Modular Boxes

So, there is a bit of a follow-up to my puzzle last time I had intended to post, but then life got all busy on me, or I am just a slacker or something, but I noticed something funny about the puzzle last time.

When I had worked out that the elements of the 9th row of Pascals triangle (getting 1,9,36,84,126,126,84,36,9,1) and I noticed that they were all multiples of 3 (except for the 1's, of course) I instantly knew that this row must need a minus sign, without having to count and realize that the odd rows get a minus sign and the even rows do not. The reason is that if this particular row did not have a minus sign, then the statement "first box + last box = top box (mod 3)" would depend on how you mapped the boxes to the numbers. If blue=0, red=1, and green=2, then red+red would be green, but if blue=2, red=1, and green=0, then red+red would be blue. Clearly it cannot be the case that the solution to the puzzle depends on how you map the boxes to the numbers, so there must be a minus sign (and -red-red comes out to red in any mapping).

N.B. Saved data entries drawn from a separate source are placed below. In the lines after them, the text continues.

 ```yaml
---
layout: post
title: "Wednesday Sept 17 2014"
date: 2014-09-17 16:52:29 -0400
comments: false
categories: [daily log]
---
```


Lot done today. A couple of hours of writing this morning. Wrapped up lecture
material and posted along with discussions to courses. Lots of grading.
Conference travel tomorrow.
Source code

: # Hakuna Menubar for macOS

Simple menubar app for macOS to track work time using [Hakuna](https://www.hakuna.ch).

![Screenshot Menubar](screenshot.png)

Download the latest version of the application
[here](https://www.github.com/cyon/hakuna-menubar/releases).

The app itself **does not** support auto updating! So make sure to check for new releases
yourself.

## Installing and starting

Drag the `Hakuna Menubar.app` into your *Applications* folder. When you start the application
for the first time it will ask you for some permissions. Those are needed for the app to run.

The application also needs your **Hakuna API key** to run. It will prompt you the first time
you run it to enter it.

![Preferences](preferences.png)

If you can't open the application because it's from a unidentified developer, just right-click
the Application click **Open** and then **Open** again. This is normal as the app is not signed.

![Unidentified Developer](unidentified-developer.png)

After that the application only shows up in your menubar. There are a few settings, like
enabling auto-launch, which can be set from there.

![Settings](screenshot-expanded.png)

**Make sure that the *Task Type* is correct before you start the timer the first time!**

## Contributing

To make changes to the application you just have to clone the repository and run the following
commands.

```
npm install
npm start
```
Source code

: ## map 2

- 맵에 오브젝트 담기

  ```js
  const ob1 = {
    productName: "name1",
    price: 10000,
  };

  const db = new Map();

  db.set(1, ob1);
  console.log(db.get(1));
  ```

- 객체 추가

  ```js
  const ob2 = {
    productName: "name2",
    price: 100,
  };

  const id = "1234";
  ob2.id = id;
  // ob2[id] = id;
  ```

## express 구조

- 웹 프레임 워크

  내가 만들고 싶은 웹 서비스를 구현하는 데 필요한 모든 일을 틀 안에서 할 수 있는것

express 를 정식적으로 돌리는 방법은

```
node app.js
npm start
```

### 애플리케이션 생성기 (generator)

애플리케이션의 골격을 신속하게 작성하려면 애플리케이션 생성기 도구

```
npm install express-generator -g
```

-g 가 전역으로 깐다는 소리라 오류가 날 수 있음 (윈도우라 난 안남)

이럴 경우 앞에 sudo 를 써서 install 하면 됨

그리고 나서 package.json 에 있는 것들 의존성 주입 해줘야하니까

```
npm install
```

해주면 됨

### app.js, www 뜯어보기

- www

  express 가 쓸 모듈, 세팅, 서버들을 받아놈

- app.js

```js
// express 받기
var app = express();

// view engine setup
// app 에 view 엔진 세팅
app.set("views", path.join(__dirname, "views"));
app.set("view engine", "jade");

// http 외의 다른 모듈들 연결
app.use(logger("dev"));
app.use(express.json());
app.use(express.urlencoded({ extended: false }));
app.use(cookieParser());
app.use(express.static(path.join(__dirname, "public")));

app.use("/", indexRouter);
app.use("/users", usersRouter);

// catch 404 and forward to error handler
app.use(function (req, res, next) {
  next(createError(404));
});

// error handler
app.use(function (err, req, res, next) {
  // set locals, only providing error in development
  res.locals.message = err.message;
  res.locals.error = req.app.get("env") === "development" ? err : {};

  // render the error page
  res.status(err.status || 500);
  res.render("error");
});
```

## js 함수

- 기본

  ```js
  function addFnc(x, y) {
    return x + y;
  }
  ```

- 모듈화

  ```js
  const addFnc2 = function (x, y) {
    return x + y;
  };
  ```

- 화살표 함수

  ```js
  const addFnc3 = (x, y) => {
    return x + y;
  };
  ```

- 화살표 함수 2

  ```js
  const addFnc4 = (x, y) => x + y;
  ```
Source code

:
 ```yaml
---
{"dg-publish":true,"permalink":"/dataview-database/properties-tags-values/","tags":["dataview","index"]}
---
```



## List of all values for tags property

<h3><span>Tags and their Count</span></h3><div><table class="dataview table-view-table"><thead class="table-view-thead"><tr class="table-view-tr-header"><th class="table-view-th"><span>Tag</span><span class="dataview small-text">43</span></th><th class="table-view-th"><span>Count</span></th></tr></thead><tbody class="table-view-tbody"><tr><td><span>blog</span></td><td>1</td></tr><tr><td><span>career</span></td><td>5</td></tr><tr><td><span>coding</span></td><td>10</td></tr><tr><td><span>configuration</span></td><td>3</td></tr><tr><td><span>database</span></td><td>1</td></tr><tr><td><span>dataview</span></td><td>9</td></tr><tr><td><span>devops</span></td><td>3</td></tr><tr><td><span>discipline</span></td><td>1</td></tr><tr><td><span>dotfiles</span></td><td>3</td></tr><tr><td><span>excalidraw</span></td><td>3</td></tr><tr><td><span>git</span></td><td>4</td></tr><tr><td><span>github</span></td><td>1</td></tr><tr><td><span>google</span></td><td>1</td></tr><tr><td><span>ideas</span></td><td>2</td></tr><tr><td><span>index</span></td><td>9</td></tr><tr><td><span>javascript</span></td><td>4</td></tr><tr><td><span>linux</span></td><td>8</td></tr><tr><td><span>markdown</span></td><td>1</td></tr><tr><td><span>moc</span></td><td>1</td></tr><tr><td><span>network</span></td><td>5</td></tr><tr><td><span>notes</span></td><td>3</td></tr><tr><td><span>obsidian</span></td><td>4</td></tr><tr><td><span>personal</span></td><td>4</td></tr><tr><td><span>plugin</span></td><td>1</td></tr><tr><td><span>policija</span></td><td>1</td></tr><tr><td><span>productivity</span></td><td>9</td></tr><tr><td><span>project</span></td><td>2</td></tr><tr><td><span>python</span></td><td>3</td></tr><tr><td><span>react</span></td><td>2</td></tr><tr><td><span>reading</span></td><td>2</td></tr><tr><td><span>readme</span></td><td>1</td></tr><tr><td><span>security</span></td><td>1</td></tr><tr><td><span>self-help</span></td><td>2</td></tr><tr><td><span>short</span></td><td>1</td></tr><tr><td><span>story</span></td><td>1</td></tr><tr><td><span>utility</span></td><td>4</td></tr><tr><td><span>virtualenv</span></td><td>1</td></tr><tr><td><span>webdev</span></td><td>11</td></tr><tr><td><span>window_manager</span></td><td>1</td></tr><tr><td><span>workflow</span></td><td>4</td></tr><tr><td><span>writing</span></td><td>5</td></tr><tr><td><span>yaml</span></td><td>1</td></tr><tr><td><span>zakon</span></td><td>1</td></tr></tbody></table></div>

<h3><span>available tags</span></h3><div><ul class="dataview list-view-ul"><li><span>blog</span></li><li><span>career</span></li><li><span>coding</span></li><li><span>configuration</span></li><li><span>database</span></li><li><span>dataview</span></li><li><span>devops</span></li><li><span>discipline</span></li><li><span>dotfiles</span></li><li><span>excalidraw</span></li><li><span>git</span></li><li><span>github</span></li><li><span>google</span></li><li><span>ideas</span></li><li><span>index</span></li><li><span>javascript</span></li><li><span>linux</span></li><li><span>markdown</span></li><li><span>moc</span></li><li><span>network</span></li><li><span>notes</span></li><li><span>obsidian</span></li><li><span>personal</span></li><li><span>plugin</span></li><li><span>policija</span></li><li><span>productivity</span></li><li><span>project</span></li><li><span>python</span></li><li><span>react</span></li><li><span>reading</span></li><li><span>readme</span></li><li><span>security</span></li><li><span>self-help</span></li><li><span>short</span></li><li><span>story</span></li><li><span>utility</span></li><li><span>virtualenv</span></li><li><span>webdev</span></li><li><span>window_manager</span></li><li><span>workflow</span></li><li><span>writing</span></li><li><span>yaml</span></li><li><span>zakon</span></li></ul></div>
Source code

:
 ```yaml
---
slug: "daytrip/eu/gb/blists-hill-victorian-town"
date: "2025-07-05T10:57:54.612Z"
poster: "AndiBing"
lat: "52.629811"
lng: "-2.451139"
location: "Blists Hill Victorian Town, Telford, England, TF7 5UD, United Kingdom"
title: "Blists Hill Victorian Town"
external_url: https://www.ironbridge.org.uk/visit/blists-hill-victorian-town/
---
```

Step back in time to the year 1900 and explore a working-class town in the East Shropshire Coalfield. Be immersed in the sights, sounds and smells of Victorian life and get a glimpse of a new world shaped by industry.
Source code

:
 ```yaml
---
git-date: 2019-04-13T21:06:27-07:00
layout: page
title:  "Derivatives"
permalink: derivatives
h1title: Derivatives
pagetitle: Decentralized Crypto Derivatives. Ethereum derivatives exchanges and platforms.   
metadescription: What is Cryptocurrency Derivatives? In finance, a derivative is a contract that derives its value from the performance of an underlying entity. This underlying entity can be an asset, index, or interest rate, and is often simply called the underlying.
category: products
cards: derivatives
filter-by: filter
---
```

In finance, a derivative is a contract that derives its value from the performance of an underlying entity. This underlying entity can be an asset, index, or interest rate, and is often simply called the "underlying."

So does this mean something fundamental about the numbers that appear in Pascals triangle? Did I stumble on to some new property that I hadn't seen before? I couldn't quite see what it meant, really.

Talking about it with Ben, he noted that the statement "the answer comes out independent of how you map the colours" it actually a statement about linear functions made up of rows of Pascals triangle (so for example 1,3,3,1 makes 1w+3x+3y+1z). It must be the case that shifting all the variables by a constant shifts the answer by that same constant, and multiplying all the variables by a constant multiplies the answer by that same constant (and any 1-1 mapping of {red, green, blue} to {0,1,2} can be shifted to any other mapping by adding constants or multiplying by constants).

Since the linear functions in question are, well, linear, the multiplying by a constant thing is trivial. As for adding a constant, if we shift (w,x,y,z) to (w+a,x+a,y+a,z+a) then 1w+3x+3y+1z becomes 1w+3x+3y+1z+8a, where 8 is the sum of the elements of that row of Pascals triangle, and naturally -1w-3x-3y-1z becomes -1w-3x-3y-1z-8a. Since 8 mod 3 is -1, we can see that the expression with the minus sign is the one that shifts by exactly a when you shift all of its inputs by a.

This means that a row will shift correctly under this linear transformation if it has a minus sign when the sum of the row is -1 mod 3, and no minus sign if the row sums to 1 mod 3, and where will be a problem if any row sums to 0 mod 3.

Of course, we know the sum of a row of the kth Pascals triangle is 2^k, and that is (-1)^k mod 3, so this is exactly the property we needed, the rows alternate summing to 1 and -1.

I'm not sure anybody else found that as interesting as I did, since it was mostly about stuff that went on in my own head and ended with a fact that anybody who knows about Pascals triangle already knew, but I decided it was worth a post anwyay.